Throughput at small scale is parity with format 1 — the log’s advantages are structural, not a small-scale speedup, and we say so. The physics neither format changes: sync-commit latency floors at one storage round-trip, because durability cannot be faked.
Format 4: two-tier writes
Format 4 splits writes by one honest question: is the outcome fully known before the write leaves the process?
Tier A — fast appends. A pure INSERT with an auto-generated id (t.uuid(), t.sequence(), or the implicit ULID) and no unique constraints cannot fail ordering — nothing about its result depends on other writers. So it’s acknowledged the moment one create-only PUT lands in this writer’s own queue/ prefix: durable at ack, contention with nobody, RETURNING served locally. A lease-elected compactor folds pending intents into ordinary log commits in the background.

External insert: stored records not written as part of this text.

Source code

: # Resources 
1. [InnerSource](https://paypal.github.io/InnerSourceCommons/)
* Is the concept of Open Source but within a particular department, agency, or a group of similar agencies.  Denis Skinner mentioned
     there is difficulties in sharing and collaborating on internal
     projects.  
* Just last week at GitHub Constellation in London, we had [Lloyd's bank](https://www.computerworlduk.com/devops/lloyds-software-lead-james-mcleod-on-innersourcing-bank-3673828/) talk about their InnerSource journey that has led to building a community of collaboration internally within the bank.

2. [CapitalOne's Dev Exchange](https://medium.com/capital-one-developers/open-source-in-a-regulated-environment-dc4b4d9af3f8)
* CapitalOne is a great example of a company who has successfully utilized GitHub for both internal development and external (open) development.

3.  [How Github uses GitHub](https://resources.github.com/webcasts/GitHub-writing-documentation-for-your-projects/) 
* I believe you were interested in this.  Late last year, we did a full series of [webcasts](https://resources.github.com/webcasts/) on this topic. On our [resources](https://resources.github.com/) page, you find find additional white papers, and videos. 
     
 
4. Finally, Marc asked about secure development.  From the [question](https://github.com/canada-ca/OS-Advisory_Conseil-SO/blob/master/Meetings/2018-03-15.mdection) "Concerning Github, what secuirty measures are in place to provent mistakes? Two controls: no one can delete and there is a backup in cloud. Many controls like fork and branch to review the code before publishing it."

- Read-your-writes: your instance’s un-folded rows are scanned alongside chunk rows — filters, joins, and aggregates see them immediately.

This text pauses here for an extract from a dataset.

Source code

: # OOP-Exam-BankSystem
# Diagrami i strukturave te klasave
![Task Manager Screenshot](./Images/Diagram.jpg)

- The barrier: any UPDATE, DELETE, or transaction folds pending appends first, so ordered writes never miss a row you just inserted.

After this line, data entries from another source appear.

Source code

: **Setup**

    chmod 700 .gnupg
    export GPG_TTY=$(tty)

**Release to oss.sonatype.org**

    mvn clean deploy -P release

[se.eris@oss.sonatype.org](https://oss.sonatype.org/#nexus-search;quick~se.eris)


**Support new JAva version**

- Idempotent folds: appended rows always carry client-generated ids, so a fold skips anything already present — a folder that crashes mid-cleanup re-folds harmlessly.
Tier B — contention batching. Constraint-bearing statements normally race slots exactly as in format 3 (the uncontended fast path is untouched). When the heuristic detects cross-instance contention (repeated slot losses), writers stop racing: each ships its statement as an ordered intent and any waiting writer that finds the lease free elects itself leader, plans every pending intent sequentially against a virtual manifest, and lands the whole batch as one log slot with per-intent verdicts (result rows or a precise error) embedded in the entry. Waiting writers learn their fate from the log-tail reads they already do.
The lease is a performance mechanism, never a correctness one: the create-only log slot stays the sole arbiter, so a split lease wastes work but cannot corrupt. A verdict on record makes a leftover intent cleanup, never work — the crashed-leader window closes by construction. Harness datapoint: 24 concurrent updates from three instances landed as a single slot.
Transactions and the consistency model
db.transaction runs its callback against one pinned snapshot with read-your-writes; everything lands in one commit. The overlap check rejects write-write conflicts at commit time. This is snapshot isolation, not serializability — write skew between two transactions reading overlapping data and writing disjoint rows is theoretically possible, exactly as in Postgres’s default mode. Documented, accepted.
How we know it holds
Correctness risk concentrates in the conflict/retry matrix, so that’s where the tests concentrate: a concurrent-writer stress gauntlet (zero lost updates, exact version arithmetic), property-based random workloads verified against a model, and offline chaos suites injecting 409s and 500s under the storage adapter — run on every push, in both formats. See the test lab.